Il en découle que le culte ne s’adresse pas à l’image mais à celui qu’elle représente. l’icône n’est pas seulement une image peinte sur une planche en bois, mais le support de communication avec le divin ; elle reçoit les énergies de celui ou celle qu’elle représente et devient ainsi un objet sacré. L’icône du Christ nous permet de contempler, à travers le visage du Verbe de Dieu incarné, le mystère de l’Incarnation.

Après la victoire des saintes images qui met fin à la crise iconoclaste en 843, les icônes se répandent dans le monde chrétien. Les croyants les vénéraient non seulement dans les églises, mais aussi les conservaient à la maison, ou les plaçaient sur les portes des villes. On les voyait aussi brandies comme des étendards, en tête des armées, ou portées en procession dans les rues.



Le miracle des premières icônes


L’apparition des premières icônes fait l’objet de récits liant la naissance de ces images saintes à la volonté et à la vie du Christ lui-même ou bien de certains de ses disciples, tel que l’évangéliste saint Luc. Toutes les icônes seraient donc issues de ces premières images miraculeuses, dites "acheiropoïètes", c’est-à-dire non faites de la main de l’homme.


L’icône de la Sainte Face

Mandylion D’après Evagre, au VIe s, la toute première icône représentant la Sainte Face aurait été réalisée par le Christ lui-même, qui aurait imprimé les traits de son visage sur un drap de lin, devenu le Saint Linge ou "Mandylion" en s’y essuyant, afin de le confier au messager d’Abgar, roi d’Edesse en Syrie, venu rechercher une aide du Christ en vue de la guérison du roi atteint par la lèpre. Il s’agirait de la représentation la plus ancienne et la plus fidèle de Jésus.

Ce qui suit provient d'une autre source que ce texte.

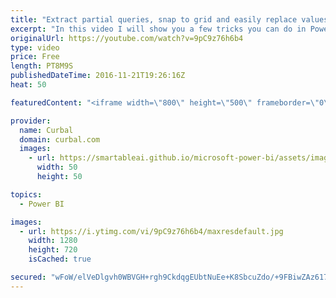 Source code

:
 ```yaml
---
title: "Extract partial queries, snap to grid and easily replace values - Power BI Tips & Tricks #17"
excerpt: "In this video I will show you a few tricks you can do in Power BI: 1. (00:48) Extract parts of a query  2. (04:14) Easily replace values in a cell 3. (05:40) Snap to grid   Enjoy! :)   Looking for a download file? Go to our Download Center: https://curbal.com/donwload-center  SUBSCRIBE to learn more"
originalUrl: https://youtube.com/watch?v=9pC9z76h6b4
type: video
price: Free
length: PT8M9S
publishedDateTime: 2016-11-21T19:26:16Z
heat: 50

featuredContent: "<iframe width=\"800\" height=\"500\" frameborder=\"0\" src=\"https://www.youtube.com/embed/9pC9z76h6b4\" allow=\"accelerometer; autoplay; encrypted-media; gyroscope; picture-in-picture\" allowfullscreen></iframe>"

provider:
  name: Curbal
  domain: curbal.com
  images:
    - url: https://smartableai.github.io/microsoft-power-bi/assets/images/organizations/curbal.com-50x50.jpg
      width: 50
      height: 50

topics:
  - Power BI

images:
  - url: https://i.ytimg.com/vi/9pC9z76h6b4/maxresdefault.jpg
    width: 1280
    height: 720
    isCached: true

secured: "wFoW/elVeDlgvh0WBVGH+rgh9CkdqgEUbtNuEe+K8SbcuZdo/+9FBiwZAz617R2qNHrsXfClxax63Yq7FpvGWwrPJS64O0Lo//jXJoeMhYVCmAihVgXO1AmXznAIviQ3/227G8wcNyIO0Xfl0J/emX4Chk9gXmHF+awwSQ9KbSs4QYGxXCujmjtiXY2ThuSi70PLefDImV1KKS2gex09ElN6Br1yGtKpf/TL3OrTUZNS2if0CScFdIg8s+gdhAhMCt+6n1TMg2kXmMOPPtnyPKYjJ+a7Ed/RVGZt8IWs5/mpGBjBLrrlYUb6srSnzLRJDQZwoGBFXDrjnV1YH/Mi16p1eb5zd5ikGJhNTdODTGyel+VHZ01PILfVZLp1GEaqxY8dVEkMcFZksLYj3muKS3iy584f/T+4gfEW4nOlHYk=;H3G8jv9ZwUiNKuWMFcSGPA=="
---
```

Le roi s’en serait trouvé guéri, et par la suite, le mandylion aurait été muré et caché pour le protéger, et on ne le redécouvrit qu’en 544, et nouveau miracle, l’image du linge se serait imprimée sur la brique sur laquelle il était appuyé, ou "Saint Kéramion", c’est-à-dire la sainte brique.

On trouve donc deux sortes de représentations de la Sainte Face : les unes présentant le visage du Christ sur un linge, les autres seulement le visage, en référence au kéramion.


Saint Luc, peintre d’icônes de la Vierge

Saint Luc peignant la Vierge Plusieurs traditions dont la plus ancienne remonte au VIe siècle (Théodorus Lector), présentent saint Luc comme l'auteur d'une série d'icônes de la Mère de Dieu. Cette idée trouve peut-être son origine dans le fait que saint Luc dans ses textes a décrit la Vierge d’une façon beaucoup plus détaillée que les autres évangélistes.

Toutefois les témoignages anciens évoquent de véritables portraits peints. L’un d’entre eux, le modèle du type « hodigitria », aurait été vénéré durant de nombreux siècles au sein de l’église de Sainte-Sophie de Constantinople, constituant l’icône protectrice de la cité. Toutefois la partie originelle peinte par saint Luc, le visage de la vierge, aurait été emportée par Baudouin II lors de sa fuite vers l’occident au XIIIe s, et remployée au sein de la grande icône du sanctuaire de Montevergine près d’Avellino. Le reste de l’oeuvre, représentant le buste de la Vierge et le Christ enfant, de réalisation plus tardive, aurait été impitoyablement détruit au moment du sac de la ville par les Turcs et de la chute de l’empire d’orient, en 1453.